En effet il existe différents types de tchip, ou différentes façons de tchiper. Après quelques minutes de discussion, en se mettant à l’écart, on a constaté que les tchip partaient de part et d’autre, comme si ces jeunes filles ne se rendaient pas compte de leur mode de conversation. Moins de parole, autant de tchip. Une d’entre elles s’approche et lâche : « vous voyez , elles n’arrêtent plus de tchiper depuis. C’est comme ça. Le tchip ça ne s’explique pas ».
Pourtant une étude qui a été faite par certains linguistes et les témoignages des plus anciens, nous confirment qu’il existe réellement différentes sortes de tchip.
Comment tchipe-t-on ?
Contrairement à la démonstration qui nous a été faite par les jeunes filles, le tchip a ses codes bien précis qui suivent une certaine voie hiérarchique. En Afrique, on ne tchipe pas son aîné. Car le tchipe est une marque de détachement, de désapprobation et d’agacement. Or, on ne manifeste pas une quelconque sorte de dégoût à l’égard de ses aînés. On se tchipe entre pairs, ou envers un subordonné, mais jamais envers la haute hiérarchie.
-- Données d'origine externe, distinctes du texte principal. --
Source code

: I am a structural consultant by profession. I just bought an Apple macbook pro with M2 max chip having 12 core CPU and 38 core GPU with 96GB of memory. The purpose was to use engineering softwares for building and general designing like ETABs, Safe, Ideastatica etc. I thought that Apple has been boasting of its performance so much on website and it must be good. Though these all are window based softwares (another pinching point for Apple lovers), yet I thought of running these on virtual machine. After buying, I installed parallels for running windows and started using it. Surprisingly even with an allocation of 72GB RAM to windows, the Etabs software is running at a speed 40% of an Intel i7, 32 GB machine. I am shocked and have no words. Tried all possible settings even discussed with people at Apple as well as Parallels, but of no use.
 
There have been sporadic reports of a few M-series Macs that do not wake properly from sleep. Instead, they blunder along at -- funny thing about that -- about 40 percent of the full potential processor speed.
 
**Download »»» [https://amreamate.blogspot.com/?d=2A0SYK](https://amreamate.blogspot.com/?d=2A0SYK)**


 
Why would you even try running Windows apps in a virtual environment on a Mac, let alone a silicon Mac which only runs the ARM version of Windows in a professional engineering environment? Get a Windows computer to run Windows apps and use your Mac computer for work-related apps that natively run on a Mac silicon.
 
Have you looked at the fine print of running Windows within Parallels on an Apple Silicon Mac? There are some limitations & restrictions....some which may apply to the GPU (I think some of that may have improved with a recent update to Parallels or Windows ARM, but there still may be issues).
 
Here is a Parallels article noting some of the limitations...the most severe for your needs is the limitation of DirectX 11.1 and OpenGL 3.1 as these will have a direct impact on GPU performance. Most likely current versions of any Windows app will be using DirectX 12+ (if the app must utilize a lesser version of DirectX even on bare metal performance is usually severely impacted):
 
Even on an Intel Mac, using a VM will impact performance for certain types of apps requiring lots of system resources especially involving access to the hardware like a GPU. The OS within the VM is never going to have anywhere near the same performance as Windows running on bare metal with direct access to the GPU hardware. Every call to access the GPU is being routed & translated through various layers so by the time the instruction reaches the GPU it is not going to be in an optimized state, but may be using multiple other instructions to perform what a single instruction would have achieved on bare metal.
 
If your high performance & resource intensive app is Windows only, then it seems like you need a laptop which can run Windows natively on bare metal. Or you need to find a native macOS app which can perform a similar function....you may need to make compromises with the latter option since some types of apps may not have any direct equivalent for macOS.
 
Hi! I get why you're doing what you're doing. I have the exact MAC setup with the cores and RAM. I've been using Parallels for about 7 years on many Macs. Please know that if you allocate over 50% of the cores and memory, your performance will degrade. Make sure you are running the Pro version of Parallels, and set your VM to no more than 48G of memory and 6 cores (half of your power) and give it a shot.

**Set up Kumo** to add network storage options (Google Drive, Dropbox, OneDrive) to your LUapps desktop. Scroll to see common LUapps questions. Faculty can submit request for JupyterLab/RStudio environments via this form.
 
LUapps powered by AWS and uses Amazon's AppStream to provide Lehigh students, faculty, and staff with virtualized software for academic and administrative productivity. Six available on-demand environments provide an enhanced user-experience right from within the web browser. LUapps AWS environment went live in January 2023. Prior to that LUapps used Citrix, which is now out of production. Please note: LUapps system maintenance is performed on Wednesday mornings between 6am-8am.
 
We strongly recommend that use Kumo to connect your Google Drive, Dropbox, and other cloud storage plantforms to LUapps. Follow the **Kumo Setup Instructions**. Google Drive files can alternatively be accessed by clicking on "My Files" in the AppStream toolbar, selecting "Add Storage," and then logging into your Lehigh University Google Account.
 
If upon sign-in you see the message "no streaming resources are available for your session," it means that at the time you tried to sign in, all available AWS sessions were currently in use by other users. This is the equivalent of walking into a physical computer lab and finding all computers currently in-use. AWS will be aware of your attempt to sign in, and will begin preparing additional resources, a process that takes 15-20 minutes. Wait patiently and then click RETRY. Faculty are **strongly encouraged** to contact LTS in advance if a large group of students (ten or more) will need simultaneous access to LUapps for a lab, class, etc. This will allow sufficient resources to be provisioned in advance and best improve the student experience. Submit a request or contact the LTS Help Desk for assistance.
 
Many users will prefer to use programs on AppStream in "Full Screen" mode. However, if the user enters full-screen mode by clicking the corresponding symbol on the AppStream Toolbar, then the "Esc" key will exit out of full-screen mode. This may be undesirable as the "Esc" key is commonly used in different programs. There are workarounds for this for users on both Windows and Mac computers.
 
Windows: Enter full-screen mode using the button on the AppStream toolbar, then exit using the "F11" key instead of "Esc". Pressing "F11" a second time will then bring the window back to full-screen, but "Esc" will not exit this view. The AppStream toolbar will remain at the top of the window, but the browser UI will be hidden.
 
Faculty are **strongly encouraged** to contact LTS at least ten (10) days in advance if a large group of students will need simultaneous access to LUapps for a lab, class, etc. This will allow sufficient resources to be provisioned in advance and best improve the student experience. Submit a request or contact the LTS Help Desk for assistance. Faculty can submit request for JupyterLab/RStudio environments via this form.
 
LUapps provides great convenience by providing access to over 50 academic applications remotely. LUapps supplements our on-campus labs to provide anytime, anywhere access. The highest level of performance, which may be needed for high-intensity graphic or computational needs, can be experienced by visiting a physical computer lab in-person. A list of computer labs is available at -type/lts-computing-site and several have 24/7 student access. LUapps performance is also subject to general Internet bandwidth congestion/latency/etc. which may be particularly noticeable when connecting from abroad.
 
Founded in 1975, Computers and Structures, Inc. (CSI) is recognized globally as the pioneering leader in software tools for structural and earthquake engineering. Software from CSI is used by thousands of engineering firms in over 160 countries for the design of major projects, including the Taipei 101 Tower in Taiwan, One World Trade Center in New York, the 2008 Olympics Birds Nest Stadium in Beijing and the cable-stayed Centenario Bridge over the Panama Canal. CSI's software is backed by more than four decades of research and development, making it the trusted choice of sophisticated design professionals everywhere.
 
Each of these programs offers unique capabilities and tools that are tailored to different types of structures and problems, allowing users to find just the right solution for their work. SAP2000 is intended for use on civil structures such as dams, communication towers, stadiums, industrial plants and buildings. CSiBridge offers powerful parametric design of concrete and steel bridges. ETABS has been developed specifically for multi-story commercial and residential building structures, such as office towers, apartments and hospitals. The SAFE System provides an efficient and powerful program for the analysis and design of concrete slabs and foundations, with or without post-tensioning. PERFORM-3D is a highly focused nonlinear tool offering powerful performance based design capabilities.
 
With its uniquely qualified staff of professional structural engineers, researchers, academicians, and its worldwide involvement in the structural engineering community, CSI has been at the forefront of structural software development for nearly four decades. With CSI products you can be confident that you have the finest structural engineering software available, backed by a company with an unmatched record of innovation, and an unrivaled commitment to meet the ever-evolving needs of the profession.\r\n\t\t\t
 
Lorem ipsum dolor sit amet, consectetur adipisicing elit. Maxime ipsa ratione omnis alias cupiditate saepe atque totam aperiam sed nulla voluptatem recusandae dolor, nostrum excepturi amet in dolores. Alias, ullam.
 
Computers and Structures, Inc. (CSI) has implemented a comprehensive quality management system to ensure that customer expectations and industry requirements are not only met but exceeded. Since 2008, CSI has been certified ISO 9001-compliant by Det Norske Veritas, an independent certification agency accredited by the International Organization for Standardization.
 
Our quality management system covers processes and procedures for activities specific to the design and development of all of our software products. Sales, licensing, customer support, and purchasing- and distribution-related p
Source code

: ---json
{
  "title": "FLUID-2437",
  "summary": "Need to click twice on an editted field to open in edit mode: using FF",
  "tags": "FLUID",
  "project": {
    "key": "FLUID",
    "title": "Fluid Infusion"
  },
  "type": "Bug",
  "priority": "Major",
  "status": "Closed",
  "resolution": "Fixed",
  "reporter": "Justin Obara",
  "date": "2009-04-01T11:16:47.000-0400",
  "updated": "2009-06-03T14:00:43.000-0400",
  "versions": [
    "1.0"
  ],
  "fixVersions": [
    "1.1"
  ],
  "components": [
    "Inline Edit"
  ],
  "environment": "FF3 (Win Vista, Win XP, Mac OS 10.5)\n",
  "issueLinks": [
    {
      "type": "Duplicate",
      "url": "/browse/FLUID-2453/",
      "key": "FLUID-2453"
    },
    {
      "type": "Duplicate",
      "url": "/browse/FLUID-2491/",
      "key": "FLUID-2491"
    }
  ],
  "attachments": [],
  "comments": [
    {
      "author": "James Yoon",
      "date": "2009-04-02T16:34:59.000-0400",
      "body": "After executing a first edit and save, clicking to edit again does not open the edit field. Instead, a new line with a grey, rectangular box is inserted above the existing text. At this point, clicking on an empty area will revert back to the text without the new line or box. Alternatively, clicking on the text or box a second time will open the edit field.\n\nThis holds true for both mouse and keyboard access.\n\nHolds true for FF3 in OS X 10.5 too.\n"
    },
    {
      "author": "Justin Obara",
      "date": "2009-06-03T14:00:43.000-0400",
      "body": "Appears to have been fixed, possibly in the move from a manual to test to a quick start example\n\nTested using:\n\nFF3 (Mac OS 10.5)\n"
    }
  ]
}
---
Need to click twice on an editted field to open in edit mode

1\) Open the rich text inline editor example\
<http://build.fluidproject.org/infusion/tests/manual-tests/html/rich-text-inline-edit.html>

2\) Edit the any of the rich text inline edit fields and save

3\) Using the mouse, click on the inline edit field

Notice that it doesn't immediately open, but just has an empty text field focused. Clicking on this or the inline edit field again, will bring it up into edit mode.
D’autres spécialistes ont descellé le « super-tchip ». Accompagné le plus souvent par un claquement de la langue à la fin, pour signifier que l’affaire est pliée. Inutile de rajouter un mot, ou d’insister. « C’est maïs », comme disent les Ivoiriens. Et le tchip-berceur, celui lancé par le parent soucieux de la bêtise de son enfant. Une sorte de recadrage sans méchanceté, et surtout sans paroles.
Et le plus banal entre eux, c’est le tchip conversationnel. Celui lancé par les filles interrogées. Un tchip placé au milieu d’une conversation sans viser une personne en particulier, est un commentaire désapprobateur. Certaines personnes préfèrent mêmes prononcer le mot « tchip » pour manifester leur désaccord, au lieu de tchiper. On peut aussi noter le tchip de provocation, le tchip de connivence et un tchip pour ne rien dire.
Aujourd’hui, le tchip se décline. Passant du tchip long, méchant, accusateur et méprisant, à un tchip simple et court, qui veut juste dire « arrête un peu », « non » ou « tu dis des bêtises ». Mais la meilleure façon de comprendre un tchip, c’est de l’observer. Car l’expression du visage en dit long sur la volonté affichée par le tchipeur. Et dans ce sens on note même le tchip boudeur, ou le tchip-amoureux, qui peut avoir la signification de « hum si tu savais ».